■ **PROBLEM REQUIREMENTS**
Entries follow. Give back exactly the lines starting at the one containing "It's a pretty" and ending at the one containing "# LMS Portfolio Documentation", and no other lines.

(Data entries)
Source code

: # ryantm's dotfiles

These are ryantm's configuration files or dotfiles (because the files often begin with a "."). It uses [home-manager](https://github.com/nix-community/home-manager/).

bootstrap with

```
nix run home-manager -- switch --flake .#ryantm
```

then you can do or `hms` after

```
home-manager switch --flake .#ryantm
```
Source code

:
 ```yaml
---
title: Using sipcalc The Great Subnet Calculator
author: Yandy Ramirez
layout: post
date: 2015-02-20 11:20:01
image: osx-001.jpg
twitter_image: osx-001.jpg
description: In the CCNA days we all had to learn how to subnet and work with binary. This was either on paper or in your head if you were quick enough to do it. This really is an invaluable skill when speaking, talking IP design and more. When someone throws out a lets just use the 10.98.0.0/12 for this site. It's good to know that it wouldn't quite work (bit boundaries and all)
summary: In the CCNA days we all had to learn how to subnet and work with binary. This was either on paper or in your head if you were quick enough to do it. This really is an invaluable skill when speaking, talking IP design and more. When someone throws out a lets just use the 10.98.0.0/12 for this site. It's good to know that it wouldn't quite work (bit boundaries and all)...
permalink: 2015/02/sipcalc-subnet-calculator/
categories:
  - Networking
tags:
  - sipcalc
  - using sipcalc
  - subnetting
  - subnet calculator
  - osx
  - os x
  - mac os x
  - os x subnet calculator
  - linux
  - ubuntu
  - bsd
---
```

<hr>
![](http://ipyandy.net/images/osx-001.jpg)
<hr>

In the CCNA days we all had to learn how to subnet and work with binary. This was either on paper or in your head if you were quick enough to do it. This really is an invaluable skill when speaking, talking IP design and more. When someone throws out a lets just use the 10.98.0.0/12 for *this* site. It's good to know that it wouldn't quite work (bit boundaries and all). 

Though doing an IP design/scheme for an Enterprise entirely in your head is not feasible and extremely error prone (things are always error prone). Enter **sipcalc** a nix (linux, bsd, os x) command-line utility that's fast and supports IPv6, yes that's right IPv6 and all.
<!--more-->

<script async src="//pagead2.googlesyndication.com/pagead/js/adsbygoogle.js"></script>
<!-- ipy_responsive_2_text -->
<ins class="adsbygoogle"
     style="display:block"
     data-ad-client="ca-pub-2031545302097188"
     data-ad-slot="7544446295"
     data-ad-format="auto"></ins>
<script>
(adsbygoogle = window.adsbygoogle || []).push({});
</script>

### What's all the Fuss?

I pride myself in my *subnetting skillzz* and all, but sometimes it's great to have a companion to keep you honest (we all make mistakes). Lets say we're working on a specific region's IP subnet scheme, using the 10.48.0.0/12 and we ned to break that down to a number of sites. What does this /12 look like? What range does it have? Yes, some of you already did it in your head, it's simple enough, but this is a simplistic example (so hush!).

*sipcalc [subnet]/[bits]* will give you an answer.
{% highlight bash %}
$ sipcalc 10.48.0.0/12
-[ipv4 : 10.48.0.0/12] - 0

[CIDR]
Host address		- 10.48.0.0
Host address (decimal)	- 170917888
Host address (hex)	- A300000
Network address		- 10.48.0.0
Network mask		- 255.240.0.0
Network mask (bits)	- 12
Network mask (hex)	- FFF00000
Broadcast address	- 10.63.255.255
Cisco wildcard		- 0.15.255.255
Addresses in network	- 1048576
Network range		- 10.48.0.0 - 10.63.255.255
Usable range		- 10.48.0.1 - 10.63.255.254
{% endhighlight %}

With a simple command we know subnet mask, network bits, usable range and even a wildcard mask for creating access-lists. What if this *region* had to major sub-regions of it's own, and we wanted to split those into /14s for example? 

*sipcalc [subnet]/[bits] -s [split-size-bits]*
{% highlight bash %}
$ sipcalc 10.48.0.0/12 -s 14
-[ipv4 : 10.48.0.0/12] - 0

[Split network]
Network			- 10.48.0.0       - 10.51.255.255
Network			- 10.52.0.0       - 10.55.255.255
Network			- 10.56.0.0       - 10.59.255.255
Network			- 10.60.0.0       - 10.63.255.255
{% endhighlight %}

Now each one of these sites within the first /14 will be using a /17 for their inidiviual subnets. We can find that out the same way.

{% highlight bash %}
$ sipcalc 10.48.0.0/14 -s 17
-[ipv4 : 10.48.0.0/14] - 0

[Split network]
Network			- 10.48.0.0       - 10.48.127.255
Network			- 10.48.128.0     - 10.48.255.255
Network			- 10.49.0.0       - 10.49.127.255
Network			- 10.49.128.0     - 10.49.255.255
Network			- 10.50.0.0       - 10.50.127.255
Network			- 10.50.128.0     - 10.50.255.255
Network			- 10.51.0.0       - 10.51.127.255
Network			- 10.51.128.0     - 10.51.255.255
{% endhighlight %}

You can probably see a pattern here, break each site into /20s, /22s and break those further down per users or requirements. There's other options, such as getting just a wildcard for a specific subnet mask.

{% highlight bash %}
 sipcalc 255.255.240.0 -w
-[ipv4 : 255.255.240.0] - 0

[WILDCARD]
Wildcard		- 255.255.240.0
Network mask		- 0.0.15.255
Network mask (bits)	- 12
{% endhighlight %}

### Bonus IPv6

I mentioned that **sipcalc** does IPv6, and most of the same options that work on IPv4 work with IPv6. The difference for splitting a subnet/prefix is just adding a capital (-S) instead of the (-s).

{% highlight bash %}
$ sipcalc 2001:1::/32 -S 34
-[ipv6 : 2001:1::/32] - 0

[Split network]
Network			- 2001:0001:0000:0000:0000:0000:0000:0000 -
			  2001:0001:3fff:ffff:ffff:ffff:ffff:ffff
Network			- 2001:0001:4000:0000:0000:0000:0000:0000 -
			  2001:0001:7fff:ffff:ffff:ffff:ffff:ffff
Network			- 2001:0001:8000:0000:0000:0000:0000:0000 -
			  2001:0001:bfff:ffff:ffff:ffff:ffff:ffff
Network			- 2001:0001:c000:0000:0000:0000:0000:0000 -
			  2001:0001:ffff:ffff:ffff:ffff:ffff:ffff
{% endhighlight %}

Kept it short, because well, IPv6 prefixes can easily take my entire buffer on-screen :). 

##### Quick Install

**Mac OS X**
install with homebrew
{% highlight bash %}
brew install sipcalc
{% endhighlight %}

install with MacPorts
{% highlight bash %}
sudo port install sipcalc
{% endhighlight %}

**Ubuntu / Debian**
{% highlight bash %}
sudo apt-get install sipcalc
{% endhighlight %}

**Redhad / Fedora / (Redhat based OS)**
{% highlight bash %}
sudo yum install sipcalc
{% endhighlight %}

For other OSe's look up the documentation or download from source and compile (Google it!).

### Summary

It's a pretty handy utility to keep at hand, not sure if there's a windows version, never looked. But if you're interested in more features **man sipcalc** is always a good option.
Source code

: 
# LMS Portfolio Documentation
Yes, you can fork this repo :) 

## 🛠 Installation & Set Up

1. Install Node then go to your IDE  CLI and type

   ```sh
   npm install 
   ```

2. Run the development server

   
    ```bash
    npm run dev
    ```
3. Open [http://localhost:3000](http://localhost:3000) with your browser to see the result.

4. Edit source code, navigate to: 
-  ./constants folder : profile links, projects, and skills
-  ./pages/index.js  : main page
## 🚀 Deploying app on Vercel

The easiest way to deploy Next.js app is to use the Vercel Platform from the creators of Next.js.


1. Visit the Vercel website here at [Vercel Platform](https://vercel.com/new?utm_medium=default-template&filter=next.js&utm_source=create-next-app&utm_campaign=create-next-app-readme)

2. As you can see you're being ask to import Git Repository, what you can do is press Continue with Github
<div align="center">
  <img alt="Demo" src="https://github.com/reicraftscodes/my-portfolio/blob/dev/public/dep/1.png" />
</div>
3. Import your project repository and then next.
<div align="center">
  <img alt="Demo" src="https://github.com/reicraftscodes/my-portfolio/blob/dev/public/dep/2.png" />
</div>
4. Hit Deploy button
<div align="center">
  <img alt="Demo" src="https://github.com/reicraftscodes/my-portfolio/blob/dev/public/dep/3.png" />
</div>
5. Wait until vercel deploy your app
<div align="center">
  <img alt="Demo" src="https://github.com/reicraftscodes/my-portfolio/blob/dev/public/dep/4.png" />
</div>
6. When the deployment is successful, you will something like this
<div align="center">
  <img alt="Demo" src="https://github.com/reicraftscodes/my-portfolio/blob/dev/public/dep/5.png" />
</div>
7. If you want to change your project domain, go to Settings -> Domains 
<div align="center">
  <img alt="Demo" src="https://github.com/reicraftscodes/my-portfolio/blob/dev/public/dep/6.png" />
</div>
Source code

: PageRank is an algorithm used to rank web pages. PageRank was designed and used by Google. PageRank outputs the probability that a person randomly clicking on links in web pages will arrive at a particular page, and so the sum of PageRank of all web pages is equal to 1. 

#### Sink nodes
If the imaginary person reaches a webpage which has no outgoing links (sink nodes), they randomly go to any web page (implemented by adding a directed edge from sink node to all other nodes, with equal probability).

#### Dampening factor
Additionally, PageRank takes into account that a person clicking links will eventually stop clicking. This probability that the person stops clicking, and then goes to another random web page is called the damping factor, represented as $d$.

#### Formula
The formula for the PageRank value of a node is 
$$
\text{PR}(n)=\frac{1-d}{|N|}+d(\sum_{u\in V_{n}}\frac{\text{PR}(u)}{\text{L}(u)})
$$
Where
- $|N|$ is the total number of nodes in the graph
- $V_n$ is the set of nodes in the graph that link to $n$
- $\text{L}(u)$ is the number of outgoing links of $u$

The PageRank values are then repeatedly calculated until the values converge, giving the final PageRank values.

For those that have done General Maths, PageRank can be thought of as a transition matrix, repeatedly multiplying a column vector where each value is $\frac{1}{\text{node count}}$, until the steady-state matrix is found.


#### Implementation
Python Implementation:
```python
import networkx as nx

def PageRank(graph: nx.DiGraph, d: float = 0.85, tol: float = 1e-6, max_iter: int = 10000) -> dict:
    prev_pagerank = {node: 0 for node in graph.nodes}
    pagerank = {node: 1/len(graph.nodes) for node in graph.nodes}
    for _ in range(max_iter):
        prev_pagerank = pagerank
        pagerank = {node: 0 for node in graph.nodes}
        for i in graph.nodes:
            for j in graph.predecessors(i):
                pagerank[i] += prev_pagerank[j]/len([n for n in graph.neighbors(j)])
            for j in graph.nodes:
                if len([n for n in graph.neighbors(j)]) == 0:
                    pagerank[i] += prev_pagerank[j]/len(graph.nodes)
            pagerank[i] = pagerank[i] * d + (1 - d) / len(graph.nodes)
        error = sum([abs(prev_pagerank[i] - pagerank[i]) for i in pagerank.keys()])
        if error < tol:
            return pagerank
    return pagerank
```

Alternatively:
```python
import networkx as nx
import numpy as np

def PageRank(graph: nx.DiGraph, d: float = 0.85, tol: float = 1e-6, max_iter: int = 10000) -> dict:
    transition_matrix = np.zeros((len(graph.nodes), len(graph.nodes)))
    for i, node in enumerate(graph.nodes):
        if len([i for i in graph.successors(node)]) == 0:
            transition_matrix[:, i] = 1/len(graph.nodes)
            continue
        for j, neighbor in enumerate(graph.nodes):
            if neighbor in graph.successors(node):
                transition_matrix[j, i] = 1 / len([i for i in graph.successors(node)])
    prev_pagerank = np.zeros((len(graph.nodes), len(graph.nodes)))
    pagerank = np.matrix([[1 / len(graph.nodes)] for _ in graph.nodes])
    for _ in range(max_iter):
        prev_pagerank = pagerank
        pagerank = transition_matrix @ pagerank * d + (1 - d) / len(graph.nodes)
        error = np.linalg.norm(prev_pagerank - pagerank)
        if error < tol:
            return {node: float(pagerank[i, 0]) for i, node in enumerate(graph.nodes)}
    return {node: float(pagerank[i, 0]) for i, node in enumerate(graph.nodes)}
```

■ **ANSWER BELOW**
It's a pretty handy utility to keep at hand, not sure if there's a windows version, never looked. But if you're interested in more features **man sipcalc** is always a good option.
Source code

: 
# LMS Portfolio Documentation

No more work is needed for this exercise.